Para este momento, yo, el aspirante de filología, habré visto en cada semestre cinco materias y en el quinto semestre de este ciclo de formación me habré formado como ciudadano con una sexta materia. Pero también habré visto cinco niveles de inglés: seis materias por semestre; y, finalmente, a partir del segundo semestre, muy juiciosamente (rayando con la precocidad), estaré aprendiendo el alemán de Gutiérrez Girardot para entrar en un grupo de investigación, para un total de siete asignaturas a partir del segundo semestre y, como son ocho en el quinto, digamos que para un total de siete asignaturas por nivel.


Restan ahora tres semestres de profesionalización, pero al frente se ven dos, pues el tercero parece demasiado lejano. Las prácticas, el cambio curricular más significativo junto con la reducción de diez semestres a ocho, solo se pueden realizar en el muy lejano octavo y último semestre. En el sexto nivel veo seis materias y ya comienzo a pensar en la tesis; necesito terminar el último nivel de Multilingüa. Lo hago —como estudiante sobresaliente que soy— y así termina el semestre y me doy cuenta que ya estoy en la tesis, lejos, muy lejos, del ciclo de formación.

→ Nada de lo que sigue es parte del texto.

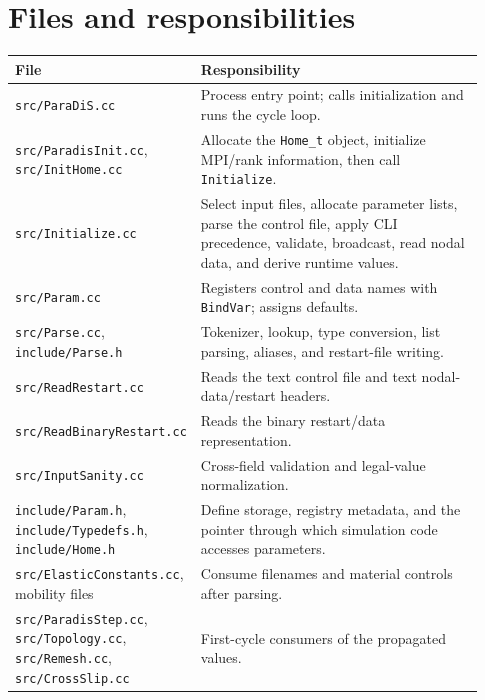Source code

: \documentclass[11pt]{article}
\newcommand{\code}[1]{\texorpdfstring{\nolinkurl{#1}}{#1}}
\newcommand{\srcfile}[1]{\texorpdfstring{\nolinkurl{#1}}{#1}}
\begin{document}
\section{Files and responsibilities}
\begin{longtable}{p{0.29\linewidth}p{0.64\linewidth}}
\toprule
\textbf{File} & \textbf{Responsibility}\\
\midrule
\srcfile{src/ParaDiS.cc} & Process entry point; calls initialization and runs the cycle loop.\\
\srcfile{src/ParadisInit.cc}, \srcfile{src/InitHome.cc} & Allocate the \code{Home_t} object, initialize MPI/rank information, then call \code{Initialize}.\\
\srcfile{src/Initialize.cc} & Select input files, allocate parameter lists, parse the control file, apply CLI precedence, validate, broadcast, read nodal data, and derive runtime values.\\
\srcfile{src/Param.cc} & Registers control and data names with \code{BindVar}; assigns defaults.\\
\srcfile{src/Parse.cc}, \srcfile{include/Parse.h} & Tokenizer, lookup, type conversion, list parsing, aliases, and restart-file writing.\\
\srcfile{src/ReadRestart.cc} & Reads the text control file and text nodal-data/restart headers.\\
\srcfile{src/ReadBinaryRestart.cc} & Reads the binary restart/data representation.\\
\srcfile{src/InputSanity.cc} & Cross-field validation and legal-value normalization.\\
\srcfile{include/Param.h}, \srcfile{include/Typedefs.h}, \srcfile{include/Home.h} & Define storage, registry metadata, and the pointer through which simulation code accesses parameters.\\
\srcfile{src/ElasticConstants.cc}, mobility files & Consume filenames and material controls after parsing.\\
\srcfile{src/ParadisStep.cc}, \srcfile{src/Topology.cc}, \srcfile{src/Remesh.cc}, \srcfile{src/CrossSlip.cc} & First-cycle consumers of the propagated values.\\
\bottomrule
\end{longtable}
\end{document}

Durante ese ciclo de formación he aprendido que la filología es sinónimo de rigor. Toda esta formación investigativa, con uno que otro Seminario de gestión cultural, se resume en una materia que tiene el doble de créditos que las demás: trabajo de grado... Es decir que no son cinco materias en el séptimo nivel, sino seis, que es a lo que estamos acostumbrados. El trabajo de grado se debe de acompañar, entonces, de otras cuatro materias, pero este trabajo de grado debe satisfacer el nivel que un pregrado como filología exige en la investigación. En el séptimo semestre, el nuevo estudiante de filología será equivalente al viejo estudiante de filología en el décimo semestre. Quiero decir: habrá entregado un trabajo de grado del nivel apropiado a la filología, o, lo que es lo mismo, el nuevo estudiante es igual al viejo filólogo, pero más ansioso.


Pero hay más, será incluso mejor, pues restan para el octavo y último semestre cinco materias y una que vale por dos, es decir, las mismas seis materias de costumbre. Ese lejano semestre de las prácticas se materializa. Las prácticas no se podían realizar sino ahora, pues el estudiante de filología quizá enamorándose del trabajo nunca se graduaría.


Imaginemos ahora que me he graduado. Por mí ha pasado una reforma curricular bastante importante, el filólogo de antes ya no se parece al nuevo filólogo: de cinco años pasamos a cuatros años. Si se cambió el currículo algo más tuvo que cambiar junto con él. Puesto que se combinan la investigación y la práctica —y esto disminuyendo el tiempo de estudio o, mejor, lo cualitativo es indiferente de lo cuantitativo—, pero se sigue persiguiendo el fin de hacer buenos filólogos, esto puede significar: o que los nuevos estudiantes vienen mejor capacitados, o ahora se capacita mejor y por ello el nuevo estudiante de filología necesita menos tiempo; o, por el contrario, el filólogo de antaño hacía mejores tesis, o, acaso, el viejo filólogo era demasiado investigativo y necesitaba mucho más tiempo que el que ahora se necesita. Tal vez todo este camino significó que apenas unos cuantos profesores y unos cuantos estudiantes eran los que hacían la diferencia. El nuevo filólogo aprende que la formación es esencialmente autodidacta. Supone el nuevo estudiante de filología, entonces, que las garantías para graduarse en ocho semestres están ahí, garantías de calidad y factibilidad. Supongamos que las garantías están —naturalmente— implícitas.